TASK DETAILS: Report every line of the records that contains the word "link".
====
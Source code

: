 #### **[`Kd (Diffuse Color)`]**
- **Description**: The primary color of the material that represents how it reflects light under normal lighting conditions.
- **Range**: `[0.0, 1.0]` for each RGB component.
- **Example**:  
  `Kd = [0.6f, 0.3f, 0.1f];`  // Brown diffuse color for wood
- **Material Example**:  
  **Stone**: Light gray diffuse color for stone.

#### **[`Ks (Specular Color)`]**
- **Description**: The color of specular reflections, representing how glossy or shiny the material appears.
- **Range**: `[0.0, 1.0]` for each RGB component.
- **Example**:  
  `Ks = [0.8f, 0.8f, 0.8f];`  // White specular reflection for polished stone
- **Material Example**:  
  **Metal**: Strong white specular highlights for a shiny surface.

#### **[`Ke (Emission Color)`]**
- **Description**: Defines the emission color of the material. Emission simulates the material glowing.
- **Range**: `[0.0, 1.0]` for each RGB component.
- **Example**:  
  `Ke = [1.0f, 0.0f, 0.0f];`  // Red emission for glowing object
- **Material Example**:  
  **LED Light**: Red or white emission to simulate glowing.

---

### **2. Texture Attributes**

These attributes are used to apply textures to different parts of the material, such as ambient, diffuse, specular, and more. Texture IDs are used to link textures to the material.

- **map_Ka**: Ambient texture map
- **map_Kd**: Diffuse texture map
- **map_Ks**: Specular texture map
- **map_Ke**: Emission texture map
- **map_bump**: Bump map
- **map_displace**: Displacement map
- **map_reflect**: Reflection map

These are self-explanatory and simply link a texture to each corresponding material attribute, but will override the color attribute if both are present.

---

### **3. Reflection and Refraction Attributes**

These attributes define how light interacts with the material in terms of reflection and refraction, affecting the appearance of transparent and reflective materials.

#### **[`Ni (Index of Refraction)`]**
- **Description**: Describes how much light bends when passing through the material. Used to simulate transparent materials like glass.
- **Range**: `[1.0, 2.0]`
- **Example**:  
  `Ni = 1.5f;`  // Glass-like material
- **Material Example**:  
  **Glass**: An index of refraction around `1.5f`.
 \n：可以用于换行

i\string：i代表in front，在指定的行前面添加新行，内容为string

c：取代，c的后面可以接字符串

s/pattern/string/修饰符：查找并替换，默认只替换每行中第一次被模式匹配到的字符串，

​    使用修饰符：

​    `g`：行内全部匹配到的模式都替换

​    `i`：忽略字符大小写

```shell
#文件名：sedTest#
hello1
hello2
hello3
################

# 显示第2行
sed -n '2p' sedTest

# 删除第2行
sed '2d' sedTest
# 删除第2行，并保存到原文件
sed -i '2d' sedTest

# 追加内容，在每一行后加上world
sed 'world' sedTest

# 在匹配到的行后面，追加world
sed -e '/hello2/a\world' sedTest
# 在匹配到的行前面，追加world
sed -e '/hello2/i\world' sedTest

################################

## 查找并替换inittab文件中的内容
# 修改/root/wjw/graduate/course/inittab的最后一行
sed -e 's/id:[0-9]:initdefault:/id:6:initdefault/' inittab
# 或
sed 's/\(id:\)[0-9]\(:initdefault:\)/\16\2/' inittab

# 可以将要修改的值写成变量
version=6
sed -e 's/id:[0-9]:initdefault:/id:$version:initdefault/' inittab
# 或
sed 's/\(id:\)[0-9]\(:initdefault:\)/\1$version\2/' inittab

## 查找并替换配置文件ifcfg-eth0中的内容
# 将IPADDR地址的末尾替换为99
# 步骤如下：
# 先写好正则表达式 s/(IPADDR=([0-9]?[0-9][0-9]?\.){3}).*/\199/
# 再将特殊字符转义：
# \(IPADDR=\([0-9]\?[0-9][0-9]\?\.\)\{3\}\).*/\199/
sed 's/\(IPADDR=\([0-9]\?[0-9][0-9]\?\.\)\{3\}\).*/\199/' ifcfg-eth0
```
====
ANSWER SPACE:
These attributes are used to apply textures to different parts of the material, such as ambient, diffuse, specular, and more. Texture IDs are used to link textures to the material.
These are self-explanatory and simply link a texture to each corresponding material attribute, but will override the color attribute if both are present.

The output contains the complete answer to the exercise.